FIELD OF THE INVENTION

This invention relates to a method for applying thermal spray coatings to superalloys and, more particularly, to a method for preparing a surface of the superalloy to enable the thermal spray coating to adhere rigidly thereto.

BACKGROUND OF THE INVENTION

In general, metallic substrates which are to be coated by a thermal spray coating process are initially roughened by a grit blast to achieve a surface roughness which enables a good mechanical bond to be achieved. The grit blast, by its nature, leaves a residue of grit inclusions within the substrate. The grit material may include silicon carbide and iron particles, but in most applications is comprised of angular aluminum particles. Silicon carbide is no longer employed for grit blasting of high temperature superalloys due to concerns of forming low-melting phases which possibly affect stress/rupture life. Today, substantially all grit blasting is performed using alumina particles. The term "superalloy" includes cobalt, titanium and nickel-based alloys which exhibit both high strength and hardness levels.
For some applications, grit inclusions present a concern. Interface specifications, between a superalloy substrate and the coating, limit the amount of included grit. The coatings of turbine blades for use in aircraft engines must meet highly stringent interface inclusion limitations. Thus, the prior art has had to conform to the grit inclusion limits, while achieving a desired level of surface roughness to assure a rigid bond for a subsequently applied coating.
While a superalloy must exhibit a proper surface roughness to achieve a well bonded thermal spray coating, the surface must also be clean. Thus oils, grease and surface oxides, such as might be obtained from a prior pretreatment, are to be avoided. The prior art has achieved clean substrates by requiring use of a wet abrasive cleaning process which also adds fine grit inclusions to the superalloy surface. As the wet abrasive cleaning process was followed by a dry grit blast process, the combination added significant inclusions, i.e., up to 15% of the interface level. The presence of alumina grit inclusions on an otherwise clean interface has been found to allow reactions to occur during a subsequent heat treatment which result in undesirable interface decoration.
Accordingly, it is an object of this invention to provide an improved method for achieving a level of surface roughness of a superalloy wherein grit inclusions are avoided.
It is a further object of this invention to provide an improved method for roughening a surface of a superalloy by employing a high pressure liquid jet.

SUMMARY OF THE INVENTION

A liquid jet is employed to roughen the surface of a substrate so as to enable a subsequent thermal spray coating material to adhere tightly to the surface. The substrate is preferably a superalloy that is either nickel or cobalt based. The method initially provides a high pressure liquid jet and moves the liquid jet across the substrate surface at a rate so as to deliver liquid to the surface in a range of amounts of at least approximately 0.7 kg/cm² to approximately 5.5 kg/cm². The high pressure liquid jet is preferably provided from a reservoir that is maintained at a pressure in the range of approximately 28 ksi to 52 ksi. A preferred embodiment employs an initial blast of a grit to the surface of the substrate to remove a smooth finish from the substrate, prior to the application of the liquid jet. The initial grit blast enables substantially lessened pressures and amounts of applied liquid mass to accomplish desired ranges of surface roughening.

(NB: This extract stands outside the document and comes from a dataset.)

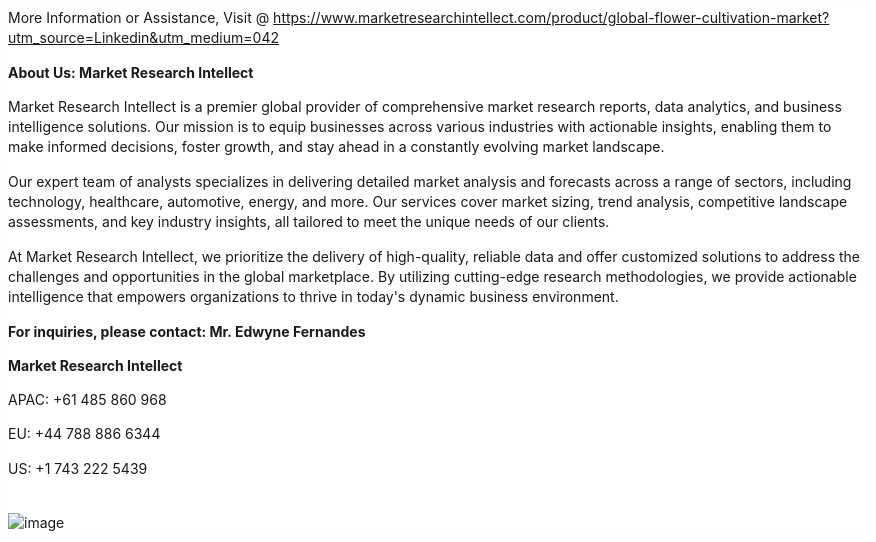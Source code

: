 More Information or Assistance, Visit @</strong>&nbsp;<a href="https://www.marketresearchintellect.com/product/global-flower-cultivation-market?utm_source=Linkedin&utm_medium=042">https://www.marketresearchintellect.com/product/global-flower-cultivation-market?utm_source=Linkedin&utm_medium=042</a></span></p><p><strong>About Us: Market Research Intellect</strong></p><p>Market Research Intellect is a premier global provider of comprehensive market research reports, data analytics, and business intelligence solutions. Our mission is to equip businesses across various industries with actionable insights, enabling them to make informed decisions, foster growth, and stay ahead in a constantly evolving market landscape.</p><p>Our expert team of analysts specializes in delivering detailed market analysis and forecasts across a range of sectors, including technology, healthcare, automotive, energy, and more. Our services cover market sizing, trend analysis, competitive landscape assessments, and key industry insights, all tailored to meet the unique needs of our clients.</p><p>At Market Research Intellect, we prioritize the delivery of high-quality, reliable data and offer customized solutions to address the challenges and opportunities in the global marketplace. By utilizing cutting-edge research methodologies, we provide actionable intelligence that empowers organizations to thrive in today's dynamic business environment.</p><p><strong>For inquiries, please contact: Mr. Edwyne Fernandes</strong></p><p><strong>Market Research Intellect</strong></p><p>APAC: +61 485 860 968</p><p>EU: +44 788 886 6344</p><p>US: +1 743 222 5439</p></div><div class="article-main__content" data-test-id="publishing-text-block">&nbsp;</div>
![image](https://github.com/user-attachments/assets/bba259ac-c371-440d-b465-19fa00c636b0)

BRIEF DESCRIPTION OF THE DRAWINGS

Fig. 1 is a plot of metal erosion versus mass of water delivered, showing erosion of IN-718 for reservoir-pressures of 30 ksi, 40 ksi, and 50 ksi.
Fig. 2 is a plot of metal erosion versus mass of water delivered, showing erosion of aged IN-718 for reservoir pressures of 30 ksi, 40 ksi, and 50 ksi.
Fig. 3 is a plot of metal erosion versus mass of water delivered showing erosion of a grit blasted IN-718 for reservoir pressures of 30 ksi, 40 ksi, and 50 ksi.
Fig. 4 is a plot of metal erosion versus water jet pressure for IN-718, showing a comparison between a grit blast surface and a surface which has not been grit blasted.
Fig. 5 is a plot of erosion weight loss versus mass of water delivered for a variety of superalloys from a reservoir maintained at 50 ksi.
Fig. 6 is a plot of metal erosion versus mass of water delivered for MAR-M 509 from a reservoir maintained at 32 ksi, 40 ksi, and 52 ksi.
Fig. 7 is a plot of erosion weight loss versus mass of water delivered, showing erosion of RENE 80 for a reservoir maintained at 40 ksi and 50 ksi.
Fig. 8 is a plot of surface roughness versus erosion weight loss for RENE 80 under the conditions shown in the plot of Fig. 7.
Fig. 9 is a plot of erosion weight loss versus mass of water delivered for 3 steel samples by a water jet from a reservoir maintained at 50 ksi.
Fig. 10 is a plot of threshold pressure versus hardness to achieve an initial erosion by a water jet of IN-718, MAR-M 509 and RENE 80.
Fig. 11 is a plot of mass of water delivered versus water jet pressure to achieve a 4.5 mg/cm² erosion for both cobalt-based and nickel based superalloys.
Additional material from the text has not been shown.